If you live in Cook County (Chicago and its inner suburbs), and you like lemonade, you might want to consider making your own thanks to an onerous 1¢ per ounce soda (and more) tax that starts today.
Proposed Cook County soda tax has little to do with health
We wrote about the overbearing "soda tax" last month when there was little to any chance of the tax being put into the system. A judge ruled not on the merits of the tax but whether the county could legally collect the tax. And so people who live in Chicago will be taxed 3 times for soda pop purchases. Those in the county (including Chicago) will pay the onerous 1¢ per ounce soda (and more) tax on lemonade, energy drinks, and yes, diet drinks.
For those of you who applaud soda taxes to fix health, this tax won't help a bit. The money isn't going to health programs. Consumption may go down some but Philadelphia's numbers didn't hit their target.
What is covered under the Cook County soda tax (Cook County)
Instead of further rants (however justified), let's look at alternative solutions:
- Since lemonade and similar drinks are covered, try making your own homemade lemonade. Follow a classic recipe to start but adapt as needed. You can use fresh lemons or buy bottled lemon juice. Don't be limited to regular sugar or even raw or cane sugar. Agave nectar, honey, maple syrup, other fruit juices are ways to sweeten the drink. If you add the sugar, you won't be taxed.
- You could do Sodastream or something similar. The tax on the syrup covers how many ounces of drink, not syrup. The equivalent will weigh less but cost the same per ounce of drink. You can mix to the strength you want.

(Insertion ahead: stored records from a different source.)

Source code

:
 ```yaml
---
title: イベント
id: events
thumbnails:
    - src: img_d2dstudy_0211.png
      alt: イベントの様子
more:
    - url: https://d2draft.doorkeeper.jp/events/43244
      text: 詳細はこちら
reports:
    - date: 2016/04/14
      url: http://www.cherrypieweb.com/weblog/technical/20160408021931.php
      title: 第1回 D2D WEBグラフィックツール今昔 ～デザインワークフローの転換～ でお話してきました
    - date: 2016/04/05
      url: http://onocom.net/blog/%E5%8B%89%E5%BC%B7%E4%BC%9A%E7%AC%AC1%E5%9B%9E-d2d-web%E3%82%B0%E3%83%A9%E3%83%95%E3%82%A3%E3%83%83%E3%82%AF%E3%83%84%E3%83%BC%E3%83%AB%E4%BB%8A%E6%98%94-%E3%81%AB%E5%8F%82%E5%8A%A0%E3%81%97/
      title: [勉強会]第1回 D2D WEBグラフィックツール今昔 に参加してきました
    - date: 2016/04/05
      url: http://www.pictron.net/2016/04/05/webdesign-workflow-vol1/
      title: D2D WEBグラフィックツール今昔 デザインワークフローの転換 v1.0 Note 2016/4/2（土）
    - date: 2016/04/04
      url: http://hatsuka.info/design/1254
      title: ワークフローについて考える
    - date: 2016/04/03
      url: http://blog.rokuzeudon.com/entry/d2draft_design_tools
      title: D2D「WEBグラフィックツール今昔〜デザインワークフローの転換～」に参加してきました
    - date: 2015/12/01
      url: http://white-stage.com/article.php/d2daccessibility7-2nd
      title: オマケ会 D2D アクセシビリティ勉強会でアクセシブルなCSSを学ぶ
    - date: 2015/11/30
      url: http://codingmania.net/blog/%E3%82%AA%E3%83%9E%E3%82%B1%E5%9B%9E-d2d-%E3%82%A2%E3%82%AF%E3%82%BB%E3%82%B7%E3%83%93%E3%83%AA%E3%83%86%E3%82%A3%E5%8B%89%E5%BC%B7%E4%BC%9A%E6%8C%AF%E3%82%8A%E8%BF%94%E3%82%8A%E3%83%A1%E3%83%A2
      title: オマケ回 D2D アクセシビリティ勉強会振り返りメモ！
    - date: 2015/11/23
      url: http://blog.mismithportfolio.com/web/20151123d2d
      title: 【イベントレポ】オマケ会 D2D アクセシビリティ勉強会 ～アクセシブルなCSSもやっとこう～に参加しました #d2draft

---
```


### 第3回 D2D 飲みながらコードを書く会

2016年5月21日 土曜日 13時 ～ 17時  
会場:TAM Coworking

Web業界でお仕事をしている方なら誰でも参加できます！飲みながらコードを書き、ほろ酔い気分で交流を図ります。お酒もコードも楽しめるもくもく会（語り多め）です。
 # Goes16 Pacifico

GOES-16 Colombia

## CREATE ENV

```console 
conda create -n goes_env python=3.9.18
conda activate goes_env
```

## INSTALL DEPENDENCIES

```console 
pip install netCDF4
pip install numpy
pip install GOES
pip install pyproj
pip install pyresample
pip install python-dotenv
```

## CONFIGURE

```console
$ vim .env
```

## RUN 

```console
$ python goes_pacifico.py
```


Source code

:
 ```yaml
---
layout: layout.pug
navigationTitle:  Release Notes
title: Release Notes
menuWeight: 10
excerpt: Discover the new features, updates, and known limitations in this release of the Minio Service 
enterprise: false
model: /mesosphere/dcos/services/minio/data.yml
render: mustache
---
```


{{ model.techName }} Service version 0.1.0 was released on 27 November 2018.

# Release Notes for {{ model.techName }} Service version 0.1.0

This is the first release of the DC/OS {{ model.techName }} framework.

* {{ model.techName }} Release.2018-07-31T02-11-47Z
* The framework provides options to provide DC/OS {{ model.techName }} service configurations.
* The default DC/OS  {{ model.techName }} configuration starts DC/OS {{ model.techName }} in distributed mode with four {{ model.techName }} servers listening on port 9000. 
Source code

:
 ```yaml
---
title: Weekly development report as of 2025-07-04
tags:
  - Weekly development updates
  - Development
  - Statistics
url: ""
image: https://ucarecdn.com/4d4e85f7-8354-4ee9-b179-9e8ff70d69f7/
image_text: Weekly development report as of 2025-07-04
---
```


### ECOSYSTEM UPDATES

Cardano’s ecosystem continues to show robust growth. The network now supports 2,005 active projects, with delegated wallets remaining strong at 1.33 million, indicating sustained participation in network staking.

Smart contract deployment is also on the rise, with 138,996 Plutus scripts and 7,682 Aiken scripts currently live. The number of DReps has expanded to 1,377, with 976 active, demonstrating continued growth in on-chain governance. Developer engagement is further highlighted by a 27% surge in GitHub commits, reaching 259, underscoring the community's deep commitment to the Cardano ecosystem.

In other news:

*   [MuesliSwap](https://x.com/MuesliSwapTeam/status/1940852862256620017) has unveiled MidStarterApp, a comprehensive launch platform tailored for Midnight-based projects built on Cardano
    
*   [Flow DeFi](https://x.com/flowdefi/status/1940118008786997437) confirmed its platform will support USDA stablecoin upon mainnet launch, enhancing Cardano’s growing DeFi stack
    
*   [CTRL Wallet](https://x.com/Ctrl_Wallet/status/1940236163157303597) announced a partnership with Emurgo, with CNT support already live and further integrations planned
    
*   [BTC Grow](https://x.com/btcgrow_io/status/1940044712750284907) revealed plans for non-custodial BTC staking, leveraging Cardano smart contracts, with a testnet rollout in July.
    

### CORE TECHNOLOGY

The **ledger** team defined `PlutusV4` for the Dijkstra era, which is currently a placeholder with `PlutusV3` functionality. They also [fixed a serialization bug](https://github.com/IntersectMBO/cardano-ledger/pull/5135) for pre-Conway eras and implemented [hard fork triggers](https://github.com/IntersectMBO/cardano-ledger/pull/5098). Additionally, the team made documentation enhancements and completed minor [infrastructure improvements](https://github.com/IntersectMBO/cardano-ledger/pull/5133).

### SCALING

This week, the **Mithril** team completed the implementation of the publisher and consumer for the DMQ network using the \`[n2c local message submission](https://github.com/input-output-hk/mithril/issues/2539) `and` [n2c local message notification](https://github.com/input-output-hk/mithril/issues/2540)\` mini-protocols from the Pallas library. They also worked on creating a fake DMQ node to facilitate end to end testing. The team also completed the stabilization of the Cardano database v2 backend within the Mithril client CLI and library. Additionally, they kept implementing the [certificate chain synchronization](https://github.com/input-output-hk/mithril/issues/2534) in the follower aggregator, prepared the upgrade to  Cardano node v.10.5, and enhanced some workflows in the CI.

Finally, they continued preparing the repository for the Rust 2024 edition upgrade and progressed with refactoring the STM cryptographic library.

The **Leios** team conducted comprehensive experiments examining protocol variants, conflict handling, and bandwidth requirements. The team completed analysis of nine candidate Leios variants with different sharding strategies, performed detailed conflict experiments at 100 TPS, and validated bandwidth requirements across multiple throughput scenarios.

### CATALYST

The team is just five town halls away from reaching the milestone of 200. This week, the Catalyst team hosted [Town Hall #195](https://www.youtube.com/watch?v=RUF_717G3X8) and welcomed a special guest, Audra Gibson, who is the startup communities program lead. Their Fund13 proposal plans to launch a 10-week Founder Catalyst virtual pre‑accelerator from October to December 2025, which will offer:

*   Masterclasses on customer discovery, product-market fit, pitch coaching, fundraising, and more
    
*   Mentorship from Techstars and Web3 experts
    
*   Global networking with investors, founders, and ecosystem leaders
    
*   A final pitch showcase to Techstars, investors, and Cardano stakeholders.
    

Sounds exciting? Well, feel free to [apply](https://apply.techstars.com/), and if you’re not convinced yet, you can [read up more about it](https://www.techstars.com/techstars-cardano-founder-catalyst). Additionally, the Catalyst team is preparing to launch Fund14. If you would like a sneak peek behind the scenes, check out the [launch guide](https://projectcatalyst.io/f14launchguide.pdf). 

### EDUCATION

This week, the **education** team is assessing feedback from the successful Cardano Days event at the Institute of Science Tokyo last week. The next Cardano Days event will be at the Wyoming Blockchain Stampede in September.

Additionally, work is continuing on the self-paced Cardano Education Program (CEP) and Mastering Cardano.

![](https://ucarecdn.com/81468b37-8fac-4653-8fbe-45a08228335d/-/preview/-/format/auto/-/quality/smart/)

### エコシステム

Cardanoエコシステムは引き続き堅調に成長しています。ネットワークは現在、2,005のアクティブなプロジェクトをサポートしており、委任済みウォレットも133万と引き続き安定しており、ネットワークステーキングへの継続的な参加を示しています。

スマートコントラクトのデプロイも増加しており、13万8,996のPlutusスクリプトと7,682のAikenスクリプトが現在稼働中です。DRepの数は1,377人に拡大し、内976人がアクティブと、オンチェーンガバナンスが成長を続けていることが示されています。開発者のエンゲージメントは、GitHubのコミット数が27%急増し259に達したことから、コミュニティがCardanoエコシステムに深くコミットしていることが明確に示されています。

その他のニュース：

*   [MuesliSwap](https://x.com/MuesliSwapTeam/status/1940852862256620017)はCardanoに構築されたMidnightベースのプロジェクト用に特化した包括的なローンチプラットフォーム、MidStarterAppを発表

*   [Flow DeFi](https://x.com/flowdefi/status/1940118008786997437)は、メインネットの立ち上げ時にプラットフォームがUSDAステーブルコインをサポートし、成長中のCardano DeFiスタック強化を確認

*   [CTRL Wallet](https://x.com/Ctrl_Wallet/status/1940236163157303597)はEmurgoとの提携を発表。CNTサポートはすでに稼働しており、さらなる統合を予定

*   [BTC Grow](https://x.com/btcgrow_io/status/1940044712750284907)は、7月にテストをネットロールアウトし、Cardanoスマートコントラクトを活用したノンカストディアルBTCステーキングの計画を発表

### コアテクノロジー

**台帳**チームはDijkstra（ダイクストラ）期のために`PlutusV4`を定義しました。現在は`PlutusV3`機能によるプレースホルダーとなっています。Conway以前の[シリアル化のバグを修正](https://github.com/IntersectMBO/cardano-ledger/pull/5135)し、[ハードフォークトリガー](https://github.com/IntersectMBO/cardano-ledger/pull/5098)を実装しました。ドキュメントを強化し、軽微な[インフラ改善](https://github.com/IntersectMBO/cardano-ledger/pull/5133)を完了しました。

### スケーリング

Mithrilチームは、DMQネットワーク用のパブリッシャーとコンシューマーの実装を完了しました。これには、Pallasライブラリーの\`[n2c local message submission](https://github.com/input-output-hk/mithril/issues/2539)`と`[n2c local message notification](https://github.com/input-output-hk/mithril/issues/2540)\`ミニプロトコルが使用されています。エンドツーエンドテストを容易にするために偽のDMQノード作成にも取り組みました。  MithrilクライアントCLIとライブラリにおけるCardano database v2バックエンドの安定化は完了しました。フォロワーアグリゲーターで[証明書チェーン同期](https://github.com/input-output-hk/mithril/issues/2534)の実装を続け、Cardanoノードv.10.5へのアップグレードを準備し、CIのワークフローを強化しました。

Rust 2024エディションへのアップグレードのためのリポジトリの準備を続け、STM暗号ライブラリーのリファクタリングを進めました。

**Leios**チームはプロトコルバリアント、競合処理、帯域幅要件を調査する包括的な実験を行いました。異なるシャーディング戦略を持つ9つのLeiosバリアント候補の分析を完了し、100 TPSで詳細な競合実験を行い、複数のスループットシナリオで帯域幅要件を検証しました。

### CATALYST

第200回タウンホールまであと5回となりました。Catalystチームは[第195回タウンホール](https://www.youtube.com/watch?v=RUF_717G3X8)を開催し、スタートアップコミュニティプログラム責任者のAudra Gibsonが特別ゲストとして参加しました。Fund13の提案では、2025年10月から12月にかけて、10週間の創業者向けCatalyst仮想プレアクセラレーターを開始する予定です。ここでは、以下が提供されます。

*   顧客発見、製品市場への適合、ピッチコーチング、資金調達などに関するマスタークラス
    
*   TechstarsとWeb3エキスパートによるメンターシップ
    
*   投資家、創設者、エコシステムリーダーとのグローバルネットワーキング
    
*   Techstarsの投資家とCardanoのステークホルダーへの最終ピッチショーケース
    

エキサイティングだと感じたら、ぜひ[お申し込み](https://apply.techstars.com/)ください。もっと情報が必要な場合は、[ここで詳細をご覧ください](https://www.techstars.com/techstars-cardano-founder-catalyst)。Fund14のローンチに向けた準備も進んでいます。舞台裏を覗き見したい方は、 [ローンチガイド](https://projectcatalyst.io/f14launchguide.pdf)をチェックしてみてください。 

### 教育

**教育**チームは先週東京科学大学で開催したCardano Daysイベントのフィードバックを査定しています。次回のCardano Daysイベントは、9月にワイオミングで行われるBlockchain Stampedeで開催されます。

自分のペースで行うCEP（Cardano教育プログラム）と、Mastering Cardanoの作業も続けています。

- Buy a high-quality soft drink. If a 2-liter regular soda is 99¢ and comes with an extra 68¢, the tax will look even more outrageous. If you buy a 12 oz. bottle of soda with cane sugar that costs 99¢, the extra tax is "only" 12¢.
- You could water down your drink to stretch the drink cost over time. I had a friend who would water down her Diet Coke years ago. If your drink is too strong or too sweet, water will diffuse that rather well.

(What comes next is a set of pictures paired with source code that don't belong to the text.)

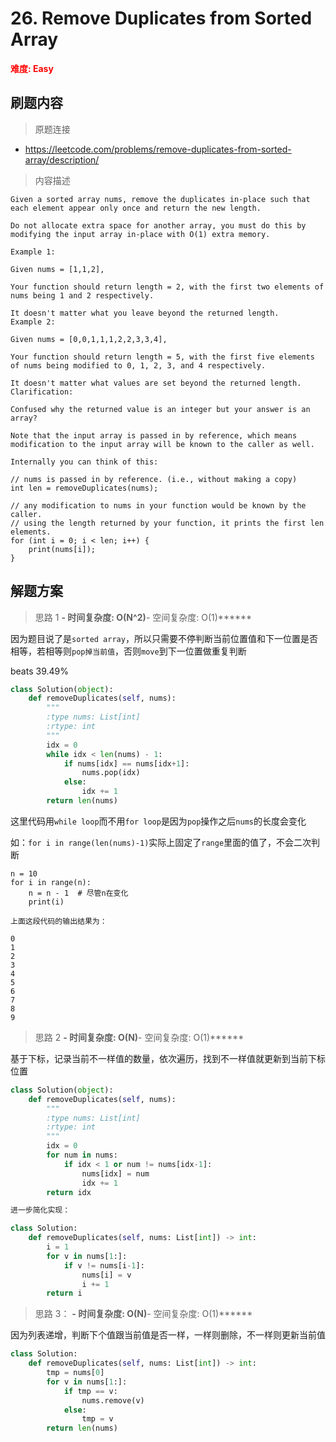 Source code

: # 26. Remove Duplicates from Sorted Array

**<font color=red>难度: Easy</font>**

## 刷题内容

> 原题连接

* https://leetcode.com/problems/remove-duplicates-from-sorted-array/description/

> 内容描述

```
Given a sorted array nums, remove the duplicates in-place such that each element appear only once and return the new length.

Do not allocate extra space for another array, you must do this by modifying the input array in-place with O(1) extra memory.

Example 1:

Given nums = [1,1,2],

Your function should return length = 2, with the first two elements of nums being 1 and 2 respectively.

It doesn't matter what you leave beyond the returned length.
Example 2:

Given nums = [0,0,1,1,1,2,2,3,3,4],

Your function should return length = 5, with the first five elements of nums being modified to 0, 1, 2, 3, and 4 respectively.

It doesn't matter what values are set beyond the returned length.
Clarification:

Confused why the returned value is an integer but your answer is an array?

Note that the input array is passed in by reference, which means modification to the input array will be known to the caller as well.

Internally you can think of this:

// nums is passed in by reference. (i.e., without making a copy)
int len = removeDuplicates(nums);

// any modification to nums in your function would be known by the caller.
// using the length returned by your function, it prints the first len elements.
for (int i = 0; i < len; i++) {
    print(nums[i]);
}
```

## 解题方案

> 思路 1
******- 时间复杂度: O(N^2)******- 空间复杂度: O(1)******

因为题目说了是```sorted array```，所以只需要不停判断当前位置值和下一位置是否相等，若相等则```pop掉当前值```，否则```move```到下一位置做重复判断

beats 39.49%

```python
class Solution(object):
    def removeDuplicates(self, nums):
        """
        :type nums: List[int]
        :rtype: int
        """
        idx = 0
        while idx < len(nums) - 1:
            if nums[idx] == nums[idx+1]:
                nums.pop(idx)
            else:
                idx += 1
        return len(nums)
```


这里代码用```while loop```而不用```for loop```是因为```pop```操作之后```nums```的长度会变化

如：```for i in range(len(nums)-1)```实际上固定了```range```里面的值了，不会二次判断

```
n = 10
for i in range(n):
    n = n - 1  # 尽管n在变化
    print(i)

上面这段代码的输出结果为：

0
1
2
3
4
5
6
7
8
9
```

> 思路 2
******- 时间复杂度: O(N)******- 空间复杂度: O(1)******

基于下标，记录当前不一样值的数量，依次遍历，找到不一样值就更新到当前下标位置

```python
class Solution(object):
    def removeDuplicates(self, nums):
        """
        :type nums: List[int]
        :rtype: int
        """
        idx = 0
        for num in nums:
            if idx < 1 or num != nums[idx-1]:
                nums[idx] = num
                idx += 1
        return idx

进一步简化实现：

class Solution:
    def removeDuplicates(self, nums: List[int]) -> int:
        i = 1
        for v in nums[1:]:
            if v != nums[i-1]:
                nums[i] = v
                i += 1
        return i
```

> 思路 3：
******- 时间复杂度: O(N)******- 空间复杂度: O(1)******

因为列表递增，判断下个值跟当前值是否一样，一样则删除，不一样则更新当前值

```python
class Solution:
    def removeDuplicates(self, nums: List[int]) -> int:
        tmp = nums[0]
        for v in nums[1:]:
            if tmp == v:
                nums.remove(v)   
            else:
                tmp = v
        return len(nums)
```        
















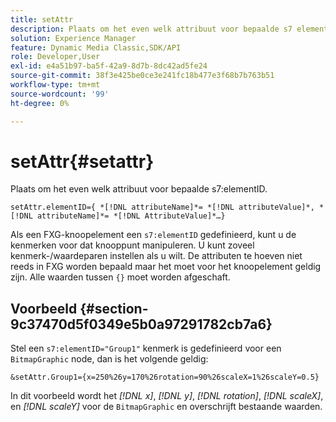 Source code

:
 ```yaml
---
title: setAttr
description: Plaats om het even welk attribuut voor bepaalde s7 elementID.
solution: Experience Manager
feature: Dynamic Media Classic,SDK/API
role: Developer,User
exl-id: e4a51b97-ba5f-42a9-8d7b-8dc42ad5fe24
source-git-commit: 38f3e425be0ce3e241fc18b477e3f68b7b763b51
workflow-type: tm+mt
source-wordcount: '99'
ht-degree: 0%

---
```


# setAttr{#setattr}

Plaats om het even welk attribuut voor bepaalde s7:elementID.

`setAttr.elementID={ *[!DNL attributeName]*= *[!DNL attributeValue]*, *[!DNL attributeName]*= *[!DNL AttributeValue]*…}`

Als een FXG-knoopelement een `s7:elementID` gedefinieerd, kunt u de kenmerken voor dat knooppunt manipuleren. U kunt zoveel kenmerk-/waardeparen instellen als u wilt. De attributen te hoeven niet reeds in FXG worden bepaald maar het moet voor het knoopelement geldig zijn. Alle waarden tussen `{}` moet worden afgeschaft.

## Voorbeeld {#section-9c37470d5f0349e5b0a97291782cb7a6}

Stel een `s7:elementID="Group1"` kenmerk is gedefinieerd voor een `BitmapGraphic` node, dan is het volgende geldig:

`&setAttr.Group1={x=250%26y=170%26rotation=90%26scaleX=1%26scaleY=0.5}`

In dit voorbeeld wordt het *[!DNL x]*, *[!DNL y]*, *[!DNL rotation]*, *[!DNL scaleX]*, en *[!DNL scaleY]* voor de `BitmapGraphic` en overschrijft bestaande waarden.
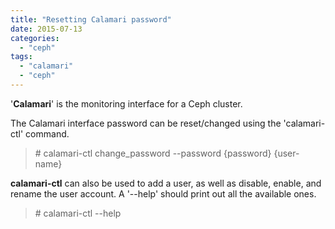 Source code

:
 ```yaml
---
title: "Resetting Calamari password"
date: 2015-07-13
categories:
  - "ceph"
tags:
  - "calamari"
  - "ceph"
---
```


'**Calamari**' is the monitoring interface for a Ceph cluster.

The Calamari interface password can be reset/changed using the 'calamari-ctl' command.

> \# calamari-ctl change\_password --password {password} {user-name}

**calamari-ctl** can also be used to add a user, as well as disable, enable, and rename the user account. A '--help' should print out all the available ones.

> \# calamari-ctl --help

- Find a drink that is similar to soda but not covered by the tax, such as seltzer water.
- You could have fewer soft drinks. Use soft drinks for a special occasion instead of being bored with water.
As of this morning, people in the City of Chicago will pay 3 different taxes on regular soft drinks: sales tax, a 3% city tax, and the 1¢/ounce tax from the county. Even if you hate the idea of soft drinks, you have to admit this is very unfair.
All those people in Cook County also have their taxpayers dollars used to subsidize high-fructose corn syrup. If those subsidies disappeared, fewer people would buy soft drinks with that ingredient. That will truly reduce the obesity impact of soft drinks. If that is the ultimate goal, the cut in subsidies is a better weapon than soda taxes that aren't connected to health solutions.